==== Listed records

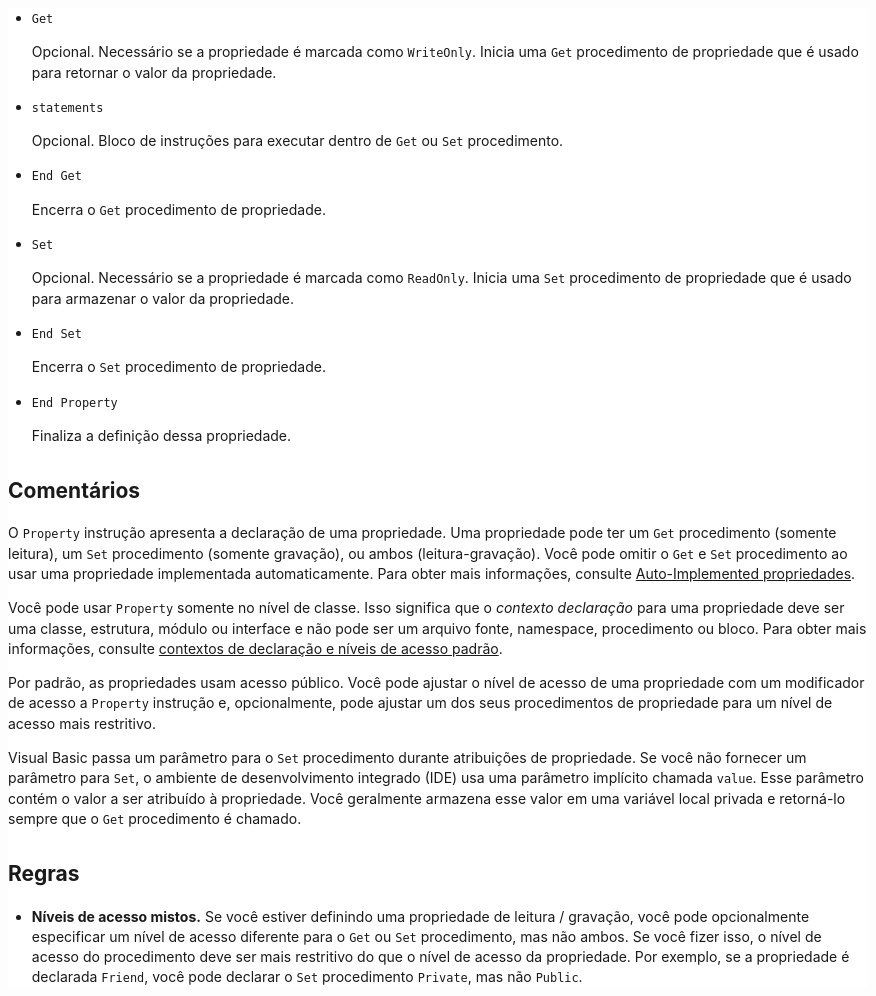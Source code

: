 -   `Get`  
  
     Opcional. Necessário se a propriedade é marcada como `WriteOnly`. Inicia uma `Get` procedimento de propriedade que é usado para retornar o valor da propriedade.  
  
-   `statements`  
  
     Opcional. Bloco de instruções para executar dentro de `Get` ou `Set` procedimento.  
  
-   `End Get`  
  
     Encerra o `Get` procedimento de propriedade.  
  
-   `Set`  
  
     Opcional. Necessário se a propriedade é marcada como `ReadOnly`. Inicia uma `Set` procedimento de propriedade que é usado para armazenar o valor da propriedade.  
  
-   `End Set`  
  
     Encerra o `Set` procedimento de propriedade.  
  
-   `End Property`  
  
     Finaliza a definição dessa propriedade.  
  
## <a name="remarks"></a>Comentários  
 O `Property` instrução apresenta a declaração de uma propriedade. Uma propriedade pode ter um `Get` procedimento (somente leitura), um `Set` procedimento (somente gravação), ou ambos (leitura-gravação). Você pode omitir o `Get` e `Set` procedimento ao usar uma propriedade implementada automaticamente. Para obter mais informações, consulte [Auto-Implemented propriedades](../../../visual-basic/programming-guide/language-features/procedures/auto-implemented-properties.md).  
  
 Você pode usar `Property` somente no nível de classe. Isso significa que o *contexto declaração* para uma propriedade deve ser uma classe, estrutura, módulo ou interface e não pode ser um arquivo fonte, namespace, procedimento ou bloco. Para obter mais informações, consulte [contextos de declaração e níveis de acesso padrão](../../../visual-basic/language-reference/statements/declaration-contexts-and-default-access-levels.md).  
  
 Por padrão, as propriedades usam acesso público. Você pode ajustar o nível de acesso de uma propriedade com um modificador de acesso a `Property` instrução e, opcionalmente, pode ajustar um dos seus procedimentos de propriedade para um nível de acesso mais restritivo.  
  
 Visual Basic passa um parâmetro para o `Set` procedimento durante atribuições de propriedade. Se você não fornecer um parâmetro para `Set`, o ambiente de desenvolvimento integrado (IDE) usa uma parâmetro implícito chamada `value`. Esse parâmetro contém o valor a ser atribuído à propriedade. Você geralmente armazena esse valor em uma variável local privada e retorná-lo sempre que o `Get` procedimento é chamado.  
  
## <a name="rules"></a>Regras  
  
-   **Níveis de acesso mistos.** Se você estiver definindo uma propriedade de leitura / gravação, você pode opcionalmente especificar um nível de acesso diferente para o `Get` ou `Set` procedimento, mas não ambos. Se você fizer isso, o nível de acesso do procedimento deve ser mais restritivo do que o nível de acesso da propriedade. Por exemplo, se a propriedade é declarada `Friend`, você pode declarar o `Set` procedimento `Private`, mas não `Public`.  
  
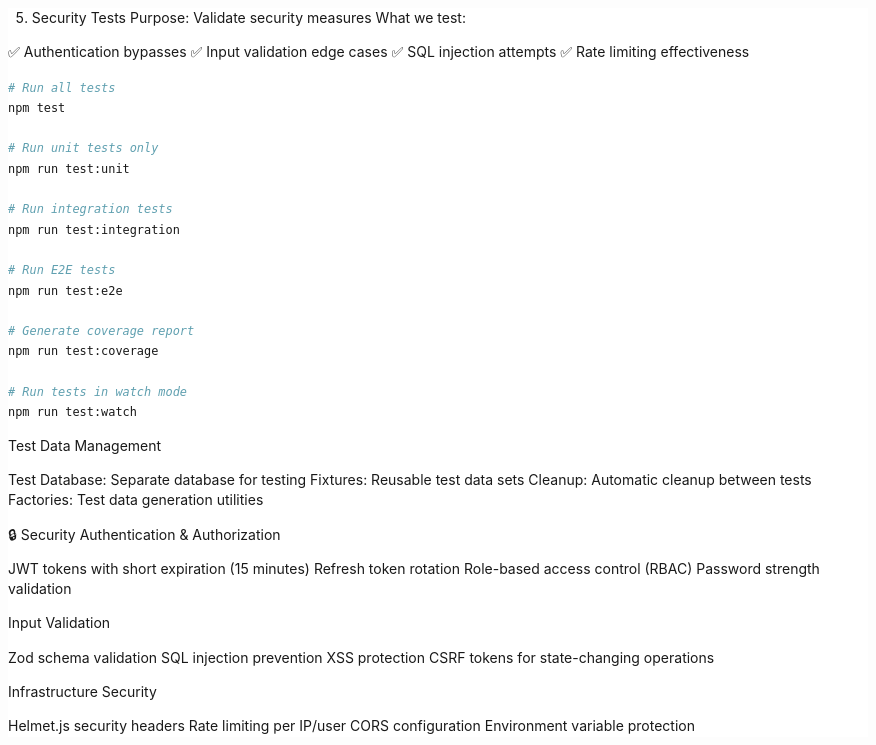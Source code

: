 5. Security Tests
Purpose: Validate security measures
What we test:

✅ Authentication bypasses
✅ Input validation edge cases
✅ SQL injection attempts
✅ Rate limiting effectiveness

```bash
# Run all tests
npm test

# Run unit tests only
npm run test:unit

# Run integration tests
npm run test:integration

# Run E2E tests
npm run test:e2e

# Generate coverage report
npm run test:coverage

# Run tests in watch mode
npm run test:watch
```

Test Data Management

Test Database: Separate database for testing
Fixtures: Reusable test data sets
Cleanup: Automatic cleanup between tests
Factories: Test data generation utilities

🔒 Security
Authentication & Authorization

JWT tokens with short expiration (15 minutes)
Refresh token rotation
Role-based access control (RBAC)
Password strength validation

Input Validation

Zod schema validation
SQL injection prevention
XSS protection
CSRF tokens for state-changing operations

Infrastructure Security

Helmet.js security headers
Rate limiting per IP/user
CORS configuration
Environment variable protection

========

**Exercise instructions**
Keep only those lines of the records that hold "unit", and return them.

**Response for this exercise**
# Run unit tests only
npm run test:unit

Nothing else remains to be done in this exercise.